Your body is working around the clock to sustain itself. One of the body processes that’s always working in the background is the mechanism that makes sure that you continue inhaling and exhaling. And you’re not even aware of it. Your body can breathe because of the autonomic nervous system, which is what it sounds like – the system that makes things happen automatically in your body.

Because of the autonomic nervous system, your breathing rate can change without you realizing what’s happening. For example, your body’s breathing rate will change as part of the fight-or-flight response. This response exists to protect your body in the case of an actual emergency, like a tiger chasing you. Your body senses a threat and as a result, your breathing rate increases, along with your heart rate and muscle tension.

When your body experiences stress from daily life, the physical response is no different. The same response that keeps you safe in the case of an emergency triggers the fight or flight response in our daily lives. To your body, growing more agitated while sitting in traffic or getting upset over a mistake at work is perceived as a threat. When you begin to feel negative emotions, like anxiety or fear, your breathing automatically becomes shorter and more shallow. Your body senses this change in breathing and responds by intensifying the physical symptoms of stress.

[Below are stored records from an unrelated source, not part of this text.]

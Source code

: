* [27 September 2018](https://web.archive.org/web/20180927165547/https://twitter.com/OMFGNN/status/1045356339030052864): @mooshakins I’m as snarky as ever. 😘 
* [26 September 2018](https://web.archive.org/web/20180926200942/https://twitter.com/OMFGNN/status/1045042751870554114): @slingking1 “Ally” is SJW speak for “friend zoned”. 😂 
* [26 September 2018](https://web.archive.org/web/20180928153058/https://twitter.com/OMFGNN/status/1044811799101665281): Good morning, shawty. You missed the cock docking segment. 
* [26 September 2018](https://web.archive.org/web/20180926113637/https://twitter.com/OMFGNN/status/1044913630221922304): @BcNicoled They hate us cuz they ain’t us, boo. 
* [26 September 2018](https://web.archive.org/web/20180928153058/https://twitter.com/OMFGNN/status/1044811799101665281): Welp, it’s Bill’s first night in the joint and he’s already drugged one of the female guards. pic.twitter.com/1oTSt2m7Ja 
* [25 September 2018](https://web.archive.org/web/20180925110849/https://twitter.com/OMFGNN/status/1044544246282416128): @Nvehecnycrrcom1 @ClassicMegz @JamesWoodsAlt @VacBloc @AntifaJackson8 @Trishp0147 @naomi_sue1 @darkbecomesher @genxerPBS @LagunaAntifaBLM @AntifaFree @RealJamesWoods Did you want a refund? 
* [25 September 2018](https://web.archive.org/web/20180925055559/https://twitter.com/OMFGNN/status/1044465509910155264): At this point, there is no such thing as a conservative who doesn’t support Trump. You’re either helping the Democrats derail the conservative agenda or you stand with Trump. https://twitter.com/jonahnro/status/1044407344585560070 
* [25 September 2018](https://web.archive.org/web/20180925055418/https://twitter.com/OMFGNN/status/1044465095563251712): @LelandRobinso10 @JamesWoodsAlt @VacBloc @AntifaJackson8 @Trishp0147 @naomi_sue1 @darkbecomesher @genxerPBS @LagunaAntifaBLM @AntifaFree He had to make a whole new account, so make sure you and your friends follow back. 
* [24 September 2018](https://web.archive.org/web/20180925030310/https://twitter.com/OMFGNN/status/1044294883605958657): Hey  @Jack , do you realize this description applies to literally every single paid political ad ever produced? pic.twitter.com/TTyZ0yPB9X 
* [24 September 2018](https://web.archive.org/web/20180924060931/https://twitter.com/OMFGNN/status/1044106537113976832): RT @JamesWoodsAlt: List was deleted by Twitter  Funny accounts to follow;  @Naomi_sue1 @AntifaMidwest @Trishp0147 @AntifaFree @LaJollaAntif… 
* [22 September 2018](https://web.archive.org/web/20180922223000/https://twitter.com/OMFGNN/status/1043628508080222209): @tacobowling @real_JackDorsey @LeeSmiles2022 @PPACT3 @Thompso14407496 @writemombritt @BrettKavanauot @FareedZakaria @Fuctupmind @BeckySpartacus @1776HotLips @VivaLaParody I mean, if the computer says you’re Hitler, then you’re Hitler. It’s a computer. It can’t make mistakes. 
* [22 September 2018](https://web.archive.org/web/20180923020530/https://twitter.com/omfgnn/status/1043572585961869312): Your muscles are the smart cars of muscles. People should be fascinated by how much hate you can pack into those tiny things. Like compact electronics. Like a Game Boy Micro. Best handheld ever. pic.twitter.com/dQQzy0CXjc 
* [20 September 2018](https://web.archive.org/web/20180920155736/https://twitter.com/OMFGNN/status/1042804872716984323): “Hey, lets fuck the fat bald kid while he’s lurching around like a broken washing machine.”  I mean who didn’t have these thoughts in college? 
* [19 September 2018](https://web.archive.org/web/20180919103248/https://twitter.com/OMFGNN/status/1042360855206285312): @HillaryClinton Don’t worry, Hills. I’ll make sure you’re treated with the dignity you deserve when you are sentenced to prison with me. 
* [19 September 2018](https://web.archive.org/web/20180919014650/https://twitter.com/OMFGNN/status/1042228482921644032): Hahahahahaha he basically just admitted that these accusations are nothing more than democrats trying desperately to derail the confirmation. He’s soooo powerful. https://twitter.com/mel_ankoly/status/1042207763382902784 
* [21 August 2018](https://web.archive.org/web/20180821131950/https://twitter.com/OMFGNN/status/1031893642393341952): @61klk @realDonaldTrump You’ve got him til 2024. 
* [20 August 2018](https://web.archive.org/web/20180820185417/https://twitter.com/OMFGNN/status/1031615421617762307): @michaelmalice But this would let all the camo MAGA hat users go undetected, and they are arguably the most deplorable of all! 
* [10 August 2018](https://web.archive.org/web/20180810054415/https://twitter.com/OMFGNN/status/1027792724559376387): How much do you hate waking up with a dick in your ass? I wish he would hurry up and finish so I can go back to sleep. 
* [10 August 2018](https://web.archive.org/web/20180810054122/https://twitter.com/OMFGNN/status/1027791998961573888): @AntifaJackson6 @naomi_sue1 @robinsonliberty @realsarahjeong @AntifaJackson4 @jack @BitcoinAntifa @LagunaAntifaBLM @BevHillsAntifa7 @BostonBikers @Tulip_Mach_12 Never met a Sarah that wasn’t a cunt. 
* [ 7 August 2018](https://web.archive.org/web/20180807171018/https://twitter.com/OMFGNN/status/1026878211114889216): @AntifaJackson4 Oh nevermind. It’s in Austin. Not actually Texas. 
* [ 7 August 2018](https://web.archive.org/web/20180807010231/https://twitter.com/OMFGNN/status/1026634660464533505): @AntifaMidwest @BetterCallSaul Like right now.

So how can you counteract this response? Pausing to take deep, intentional breaths can help to slow down the reaction and control your stress, anger, fear, and anxiety. This more relaxed state can override the stress response and let your body know that the threat is gone. You can get some stress relief through breathing. The next time you’re feeling stressed, consider the following outcomes that result from slow, controlled breathing:

Decrease heart rate and blood pressure.

Stress makes your heart rate and blood pressure rise which then leads to tightness in your muscles. Deep breaths will help to lower your heart rate and blood pressure, as well as relax your muscles.

Improve your posture.

You’ll notice that to get deep, quality breaths, you need to sit more upright. With time, this improvement in your posture should extend beyond your breath-work and to your daily life.

Improve clarity.

Even just a few deep, intentional breaths can be a form of meditation. Take time during the day to focus on your breath, a single point of focus, and clear your mind. When you’re experiencing stress, remember to pause and take a moment to focus on your breathing. The simple act of inhaling and exhaling can create a positive impact on your health.